Use Case: Global orbit feedback through the cycle

Sequence

1. Pre-injection plateau -  prepare feedback systems:
   • Twiss
   • Matrix
   • Energy
   • References
   • Internal parameters

   
   

2. Ramp to injection energy, no beam yet, feedback system off.
3. Inject pilot. Acquire trajectory, check injection oscillations
4. Establish circulating beam, acquire orbit.
5. GOFB on. Correcting to pre-established reference.
6. Take another pilot - acquire trajectory, check energy offset, injection oscillations with respect to closed orbit. Correct as necessary.
7. 2x10¹⁰ (trigger reflections, sensitivity of BPMs).
8. PPIPDDDD... loop remains on. GOFB acquires beam intensity at 1 Hz and makes parameter adjustments as necessary. So although we will be dumping over pilots etc., it should be able to track changes in beam intensity.
9. Prepare ramp I_ch/cv(t) -> power converters. FB system needs to know what correctors will be doing in the ramp.
10. Start ramp. HANDS OFF
11. [Change ref]
12. End of ramp signal.
13. Prepare matrices before and as close to squeeze as possible. -> controller  [take into account BPM dropouts, have to recalculate]
14. FB -> OK
15. Start squeeze. Optics changes to GOFB.
16. End Squeeze
17. Collide - separation bumps using functions. Controller changes settings? Clearly doesn't want to get involved with bringing separation bumps off..
18. Physics: GOFB on with appropriate limits and correction strategy.

Issues

• Correction strategy in common regions. E.g. orbit stabilization at the TDI
• How to apply energy correction with horizontal orbit correctors.  Discrete trims, pre-loaded functions?
• Need to be able to get trajectory for each injection whilst performing RT orbit acquisition
• Data management with Service Unit
• Who's going to do it?
• Testing?
• Correct reference and down-load to feedback system rather than pause correct and re-start.
• Re-use of business layer code as far as possible.
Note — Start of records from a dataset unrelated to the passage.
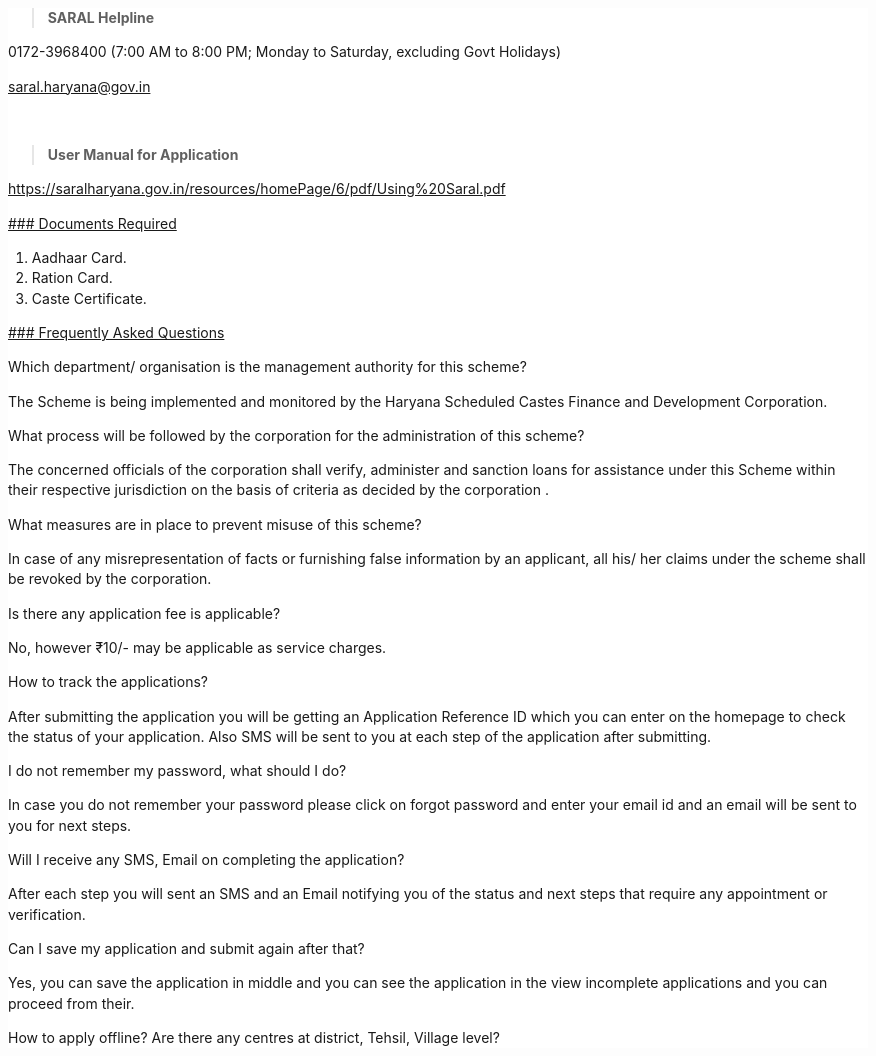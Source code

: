 > **SARAL Helpline**

0172-3968400 (7:00 AM to 8:00 PM; Monday to Saturday, excluding Govt Holidays)

saral.haryana@gov.in

﻿

> **User Manual for Application**

https://saralharyana.gov.in/resources/homePage/6/pdf/Using%20Saral.pdf

[### Documents Required](https://www.myscheme.gov.in/schemes/lvsh#documents-required)

1.  Aadhaar Card.
2.  Ration Card.
3.  Caste Certificate.

[### Frequently Asked Questions](https://www.myscheme.gov.in/schemes/lvsh#faqs)

Which department/ organisation is the management authority for this scheme?

The Scheme is being implemented and monitored by the Haryana Scheduled Castes Finance and Development Corporation.

What process will be followed by the corporation for the administration of this scheme?

The concerned officials of the corporation shall verify, administer and sanction loans for assistance under this Scheme within their respective jurisdiction on the basis of criteria as decided by the corporation .

What measures are in place to prevent misuse of this scheme?

In case of any misrepresentation of facts or furnishing false information by an applicant, all his/ her claims under the scheme shall be revoked by the corporation.

Is there any application fee is applicable?

No, however ₹10/- may be applicable as service charges.

How to track the applications?

After submitting the application you will be getting an Application Reference ID which you can enter on the homepage to check the status of your application. Also SMS will be sent to you at each step of the application after submitting.

I do not remember my password, what should I do?

In case you do not remember your password please click on forgot password and enter your email id and an email will be sent to you for next steps.

Will I receive any SMS, Email on completing the application?

After each step you will sent an SMS and an Email notifying you of the status and next steps that require any appointment or verification.

Can I save my application and submit again after that?

Yes, you can save the application in middle and you can see the application in the view incomplete applications and you can proceed from their.

How to apply offline? Are there any centres at district, Tehsil, Village level?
Java not necessarily out.
• De-gauss of MCS???
• Centralised deal with MCS hysteresis...  plus interaction with chromaticity feedback - one brain.

Data

• Transfer functions
• Beam intensity at 1 Hz
• Limits
• Absolute current in correctors
• Energy at 1Hz
• Optics, Twiss. Would pre-load twiss, GOFB notified of optics changes.
• Reference orbits versus optics
• Number of beams
• Control loop parameters
• Control flow
• To business layer: trim history

Division of real time functionality between service unit and controller. Service unit interacts with business layer to get required data for controller. Imagines SU and controller running on separate RT machines. FESA suggested and nominally agreed as being the appropriate framework under which to develop these components.